The prolonged service time at non-dedicated servers has been observed in [1]. Motivated by such real problems, we propose a stylized model which characterizes the feature of the prolonged service time at non-dedicated servers in an asymmetric system. We study the independent system, the full flexibility system and the partial flexibility system when the occupation rate of the system, the degree of the prolonged service time and the degree of the asymmetry are allowed to change. We show that under certain circumstances, the partial flexibility scheme outperforms the full flexibility system and the independent system in such a model. Our results also provide instructions on how to introduce flexibility when the service time at non-dedicated servers is prolonged in an asymmetric system.

keywords:

Flexibility , prolonged service time , asymmetric system

1 Introduction

Empirical studies indicate that the hidden (negative) consequences exist when the customer is served at the non-dedicated server. For instance, when the patients are assigned from a ward whose designated beds are fully occupied to an available bed in a unit designated for a different service, it has been shown in [1] that this “off-service placement” is associated with a substantial increase in remaining hospital length of stay, i.e., a prolonged service time. This arouses the question that whether we should introduce flexibility into the system and which level of flexibility is preferred.

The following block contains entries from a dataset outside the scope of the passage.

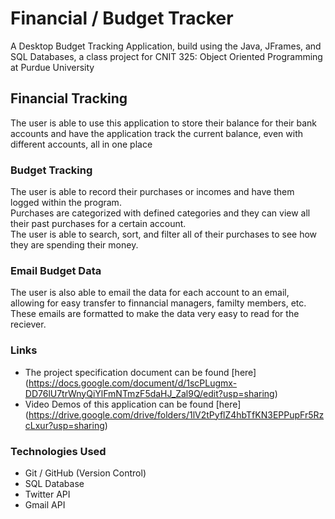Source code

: # Financial  / Budget Tracker
A Desktop Budget Tracking Application, build using the Java, JFrames, and SQL Databases, a class project for CNIT 325: Object Oriented Programming at Purdue University

## Financial  Tracking

The user is able to use this application to store their balance for their bank accounts and have the application track the current balance, even with different accounts, all in one place

### Budget Tracking

The user is able to record their purchases or incomes and have them logged within the program. <br />
Purchases are categorized with defined categories and they can view all their past purchases for a certain account.<br />
The user is able to search, sort, and filter all of their purchases to see how they are spending their money.<br />

### Email Budget Data

The user is also able to email the data for each account to an email, allowing for easy transfer to finnancial managers, familty members, etc.<br />
These emails are formatted to make the data very easy to read for the reciever.<br />

### Links

- The project specification document can be found [here] (https://docs.google.com/document/d/1scPLugmx-DD76lU7trWnyQiYlFmNTmzF5daHJ_Zal9Q/edit?usp=sharing)
- Video Demos of this application can be found [here] (https://drive.google.com/drive/folders/1lV2tPyflZ4hbTfKN3EPPupFr5RzcLxur?usp=sharing)

### Technologies Used
- Git / GitHub (Version Control)
- SQL Database
- Twitter API
- Gmail API
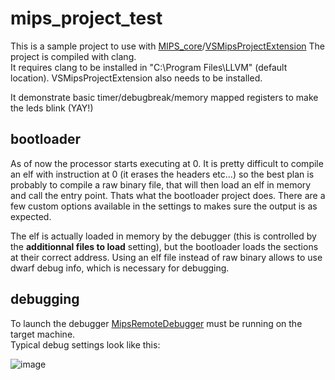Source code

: # mips_project_test
This is a sample project to use with [MIPS_core](https://github.com/jobmarley/MIPS_core)/[VSMipsProjectExtension](https://github.com/jobmarley/VSMipsProjectExtension)
The project is compiled with clang.  
It requires clang to be installed in "C:\Program Files\LLVM" (default location).
VSMipsProjectExtension also needs to be installed.

It demonstrate basic timer/debugbreak/memory mapped registers to make the leds blink (YAY!)
## bootloader
As of now the processor starts executing at 0. It is pretty difficult to compile an elf with instruction at 0 (it erases the headers etc...) so
the best plan is probably to compile a raw binary file, that will then load an elf in memory and call the entry point.
Thats what the bootloader project does. There are a few custom options available in the settings to makes sure the output is as expected.

The elf is actually loaded in memory by the debugger (this is controlled by the **additionnal files to load** setting), but the bootloader loads the sections at their correct address.
Using an elf file instead of raw binary allows to use dwarf debug info, which is necessary for debugging.

## debugging
To launch the debugger [MipsRemoteDebugger](https://github.com/jobmarley/VSMipsProjectExtension) must be running on the target machine.  
Typical debug settings look like this:

![image](https://user-images.githubusercontent.com/99695100/177378302-60f3fbac-7b1e-452b-bf9b-d04ab1696cd7.png)
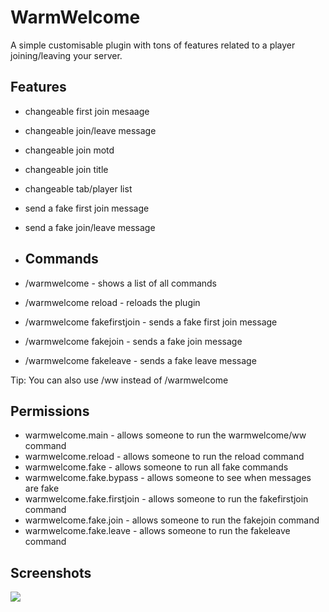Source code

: # WarmWelcome
A simple customisable plugin with tons of features related to a player joining/leaving your server.

## Features
- changeable first join mesaage
- changeable join/leave message
- changeable join motd
- changeable join title
- changeable tab/player list
- send a fake first join message
- send a fake join/leave message

- ## Commands
- /warmwelcome - shows a list of all commands<br>
- /warmwelcome reload - reloads the plugin<br>
- /warmwelcome fakefirstjoin - sends a fake first join message<br>
- /warmwelcome fakejoin - sends a fake join message<br>
- /warmwelcome fakeleave - sends a fake leave message

Tip: You can also use /ww instead of /warmwelcome

## Permissions
- warmwelcome.main - allows someone to run the warmwelcome/ww command
- warmwelcome.reload - allows someone to run the reload command
- warmwelcome.fake - allows someone to run all fake commands
- warmwelcome.fake.bypass - allows someone to see when messages are fake
- warmwelcome.fake.firstjoin - allows someone to run the fakefirstjoin command
- warmwelcome.fake.join - allows someone to run the fakejoin command
- warmwelcome.fake.leave - allows someone to run the fakeleave command

## Screenshots
  <img src="https://cdn.discordapp.com/attachments/1072614157783924858/1137761962206449674/warmwelcome.png"/>
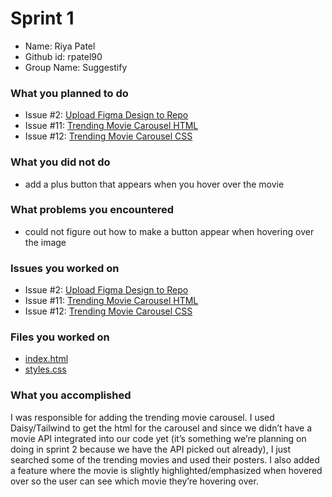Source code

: # Sprint 1
- Name: Riya Patel
- Github id: rpatel90
- Group Name: Suggestify

### What you planned to do
* Issue #2: [Upload Figma Design to Repo](https://github.com/utk-cs340-fall22/suggestify.github.io/issues/2)
* Issue #11: [Trending Movie Carousel HTML](https://github.com/utk-cs340-fall22/suggestify.github.io/issues/11)
* Issue #12: [Trending Movie Carousel CSS](https://github.com/utk-cs340-fall22/suggestify.github.io/issues/12)

### What you did not do
* add a plus button that appears when you hover over the movie

### What problems you encountered
* could not figure out how to make a button appear when hovering over the image

### Issues you worked on
* Issue #2: [Upload Figma Design to Repo](https://github.com/utk-cs340-fall22/suggestify.github.io/issues/2)
* Issue #11: [Trending Movie Carousel HTML](https://github.com/utk-cs340-fall22/suggestify.github.io/issues/11)
* Issue #12: [Trending Movie Carousel CSS](https://github.com/utk-cs340-fall22/suggestify.github.io/issues/12)

### Files you worked on
* [index.html](https://github.com/utk-cs340-fall22/suggestify.github.io/blob/riya-trending-carousel/index.html)
* [styles.css](https://github.com/utk-cs340-fall22/suggestify.github.io/blob/riya-trending-carousel/styles.css)

### What you accomplished
I was responsible for adding the trending movie carousel. I used Daisy/Tailwind to get the html for the carousel and since we didn’t have a movie API integrated into our code yet (it’s something we’re planning on doing in sprint 2 because we have the API picked out already), I just searched some of the trending movies and used their posters. I also added a feature where the movie is slightly highlighted/emphasized when hovered over so the user can see which movie they’re hovering over.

Deciding on the right level of flexibility is a classic operations management problem: should different types of customers be processed or served with dedicated or flexible capacity? Substantial progress has been made in understanding the flexibility over the last $30$ years. One important insight is that the choice between dedication and flexibility is not an “all-or-nothing” proposition. The most celebrated chaining structure ([2]) which is categorized as a partial flexibility scheme is proved to work surprisingly well in a symmetric system in the sense that the performance of such a system is almost as good as that of a full flexibility system which usually involves enormous implementation cost ([3]).

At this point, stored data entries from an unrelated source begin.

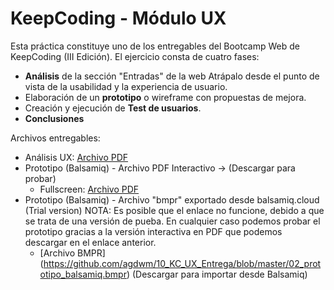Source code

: # KeepCoding - Módulo UX

Esta práctica constituye uno de los entregables del Bootcamp Web de KeepCoding (III Edición). 
El ejercicio consta de cuatro fases:

- **Análisis** de la sección "Entradas" de la web Atrápalo desde el punto de vista de la usabilidad y la experiencia de usuario.
- Elaboración de un **prototipo** o wireframe con propuestas de mejora.
- Creación y ejecución de **Test de usuarios**.
- **Conclusiones**

Archivos entregables:

- Análisis UX: [Archivo PDF](https://github.com/agdwm/10_KC_UX_Entrega/blob/master/00_analisis_ux_atrapalo.pdf)
- Prototipo (Balsamiq) - Archivo PDF Interactivo -> (Descargar para probar)
	- Fullscreen: [Archivo PDF](https://github.com/agdwm/10_KC_UX_Entrega/blob/master/01_prototipo_atrapalo_fullscreen.pdf)
- Prototipo (Balsamiq) - Archivo "bmpr" exportado desde balsamiq.cloud (Trial version)
NOTA: Es posible que el enlace no funcione, debido a que se trata de una versión de pueba. En cualquier caso podemos probar el prototipo gracias a la versión interactiva en PDF que podemos descargar en el enlace anterior.
	- [Archivo BMPR] (https://github.com/agdwm/10_KC_UX_Entrega/blob/master/02_prototipo_balsamiq.bmpr) (Descargar para importar desde Balsamiq)
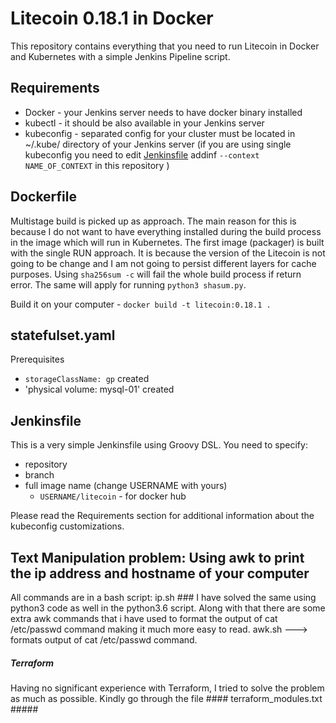 # Litecoin 0.18.1 in Docker
This repository contains everything that you need to run Litecoin in Docker and Kubernetes with a simple Jenkins Pipeline script.

## Requirements
- Docker - your Jenkins server needs to have docker binary installed
- kubectl - it should be also available in your Jenkins server
- kubeconfig - separated config for your cluster must be located in ~/.kube/ directory of your Jenkins server (if you are using single kubeconfig you need to edit [Jenkinsfile](https://github.com/adisharma96/litecoin/blob/master/Jenkinsfile#L27) addinf `--context NAME_OF_CONTEXT` in this repository )


## Dockerfile
Multistage build is picked up as approach. The main reason for this is because I do not want to have everything installed during the build process in the image which will run in Kubernetes. The first image (packager) is built with the single RUN approach. It is because the version of the Litecoin is not going to be change and I am not going to persist different layers for cache purposes. Using `sha256sum -c` will fail the whole build process if return error. The same will apply for running `python3 shasum.py`.

Build it on your computer - `docker build -t litecoin:0.18.1 .`

## statefulset.yaml
Prerequisites
- `storageClassName: gp` created
-  'physical volume: mysql-01' created

## Jenkinsfile
This is a very simple Jenkinsfile using Groovy DSL. You need to specify:
- repository
- branch
- full image name (change USERNAME with yours) 
  - `USERNAME/litecoin` - for docker hub

Please read the Requirements section for additional information about the kubeconfig customizations.

## Text Manipulation problem: Using awk to print the ip address and hostname of your computer ##
All commands are in a bash script: ip.sh ###
I have solved the same using python3 code as well in the python3.6 script. 
Along with that there are some extra awk commands that i have used to format the output of cat /etc/passwd command making it much more easy to read.
awk.sh ---> formats output of cat /etc/passwd command.

##### Terraform #########
Having no significant experience with Terraform, I tried to solve the problem as much as possible.
Kindly go through the file #### terraform_modules.txt #####
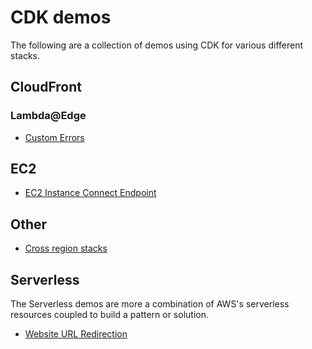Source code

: # CDK demos

The following are a collection of demos using CDK for various different stacks.

## CloudFront

### Lambda@Edge

* [Custom Errors](/cloudfront/Lambda@Edge/custom-errors)

## EC2

* [EC2 Instance Connect Endpoint](/ec2/instance-connect-endpoint/)

## Other

* [Cross region stacks](/other/cross-region-stacks)

## Serverless

The Serverless demos are more a combination of AWS's serverless resources coupled to build a pattern or solution.

* [Website URL Redirection](/serverless/urlredirection)
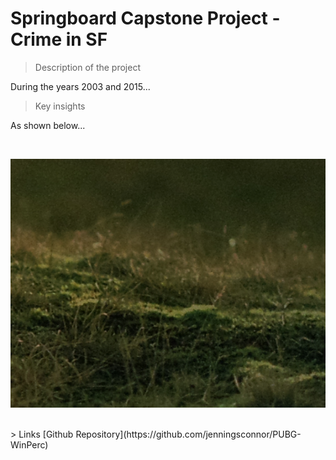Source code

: # Springboard Capstone Project - Crime in SF

> Description of the project

During the years 2003 and 2015...

> Key insights

As shown below...  

<br>  

![sample_screenshot](samplescreenshot.png)

<br>
> Links
[Github Repository](https://github.com/jenningsconnor/PUBG-WinPerc)
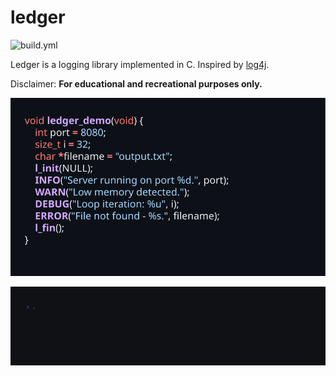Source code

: # ledger

![build.yml](https://github.com/ragibasif/ledger/actions/workflows/build.yml/badge.svg)

Ledger is a logging library implemented in C. Inspired by [log4j](https://github.com/apache/logging-log4j2).

Disclaimer: **For educational and recreational purposes only.**

![ledger demo code](./docs/svgs/ledger_demo.svg)

![ledger demo gif](./docs/gifs/ledger_demo.gif)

The heterogeneity in service times makes it difficult to compare different levels of flexibility. The variability in service times would lead to deterioration of the system performance in a flexible system instead of improving it; it has been shown in [4, 5] that the dedicated system works better when the service variability is large. Moreover, the asymmetric system, i.e., the arriving rates are different, is also often encountered in practical situations. Unfortunately, the reviewing papers [6, 7] show that majority of the existing flexibility literature focus on the symmetric systems in which all arriving rates and service rates are identical. The incorporation of the two practical features (prolonged service time at the non-dedicated servers, the asymmetric system) would distinguish our research from the existing literature. Moreover, these practical features call for new comparison of different levels of flexibility.

In this paper, we rely on a stylized loss model with $2$ servers and $2$ types of customers. Although this is rarely the case in the real world, as [2] argues, understanding simple systems can provide insights into very realistic scenarios. Moreover, to keep the first attempt of this problem tractable is also compelling.

Our main contribution in this paper is to compare different levels of flexibility in a system incorporating the two practical features (prolonged service time at the non-dedicated servers, the asymmetric system), which has not been considered in previous studies. Our analysis reveals that in such a stochastic system, the partial flexibility could ever outperform the full flexibility. In particular, the partial flexibility is preferred when the asymmetry is obvious and the service times at the non-dedicated servers are prolonged with certain degree. Moreover, we show that when the system gets busier, working independently is the optimal choice. These findings indicate that the decision makers should be more cautious in deciding how to introduce flexibility into a service system while the system is asymmetric and the service time at the non-dedicated server is prolonged.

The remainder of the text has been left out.